家を出てから、一番衝撃的な言葉だ。
過去、まさか洋人(父)が女の影によって離婚するとは思ってもみなかった、というのが今までの人生の中で衝撃的なことだったが。
今回はそれに負けず劣らず度肝を抜かれた。
無言で向かいの菫を見る。
そしてチラッと確認したのは、カップに添えてる菫の手。
菫の左手の指には、一切指輪ははめられていない。
「……結婚、してないのか?」
「うん……結婚は一度も」
「子ども……ってのは、その……」
「今、身籠ってるわけじゃないの。娘なんだけど、9歳になったわ」
「きゅ、9……」
「……21のときの子」
心のどこかでは覚悟していた。
もしかしたら――いや、きっと、自分の知らない男と幸せに暮らしている。
そして、子どもを産んで、女としても母としても充実した生活を送っているかもしれない、と。

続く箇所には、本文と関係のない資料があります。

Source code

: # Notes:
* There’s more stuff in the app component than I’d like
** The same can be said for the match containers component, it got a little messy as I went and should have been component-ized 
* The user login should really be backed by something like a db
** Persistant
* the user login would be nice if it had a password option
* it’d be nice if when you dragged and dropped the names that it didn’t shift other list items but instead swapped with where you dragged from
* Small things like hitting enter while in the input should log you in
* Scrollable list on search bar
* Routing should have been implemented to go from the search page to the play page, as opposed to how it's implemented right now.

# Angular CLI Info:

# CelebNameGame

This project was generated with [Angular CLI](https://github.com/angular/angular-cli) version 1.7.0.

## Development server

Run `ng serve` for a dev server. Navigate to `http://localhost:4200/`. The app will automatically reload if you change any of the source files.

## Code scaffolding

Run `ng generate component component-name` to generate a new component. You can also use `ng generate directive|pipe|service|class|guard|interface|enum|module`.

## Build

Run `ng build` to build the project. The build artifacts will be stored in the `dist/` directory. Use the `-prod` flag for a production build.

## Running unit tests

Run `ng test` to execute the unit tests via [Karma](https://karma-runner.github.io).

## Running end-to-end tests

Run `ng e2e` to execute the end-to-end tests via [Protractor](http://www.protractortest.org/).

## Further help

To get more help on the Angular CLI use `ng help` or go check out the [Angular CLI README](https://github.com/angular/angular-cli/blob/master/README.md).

けれど、まさか未婚の母になっているなんて、誰が想像出来ただろう。
ただただ驚きの連続に、煙草の長い灰にも気がつかない。
菫が灰皿を差し出して初めて気付くと、ほとんど吸っていない煙草を灰皿に押し付けた。
「きっと由樹には想像出来ないわたしでしょう?」
「……なんで……っ」
『幸せになってないんだよ』
自分の出る幕がないくらいに――幸せに笑ってくれていたなら。
そうしたらこの想いを清算して、いちから生きていけると思っていた。
堂本は軽く拳をテーブルに落とす。
ガタッとカップが音を立てた。
俯き動かない堂本に、菫は笑って言う。
「自分が悪いの。でも娘が居ることは一度も気が引けたこともないし、かけがえのない宝物だと思ってる。
……直(なお)は違うかもしれないけど」
顔を上げて見た菫の笑顔は、無理をしているように見える。
「あー……だめだ。……ったく、んなツラして笑ってんじゃねぇよ」
テーブルの菫の手を上から握って堂本が言った。
菫は、びくっと一度震えたが、堂本の手を跳ね除けたりはしなかった。
「振りほどかないのかよ」
急にギラついた瞳(め)で菫を見る。
そんな堂本に怯えることもなく、むしろ受け入れているかのような儚げな微笑みを返す。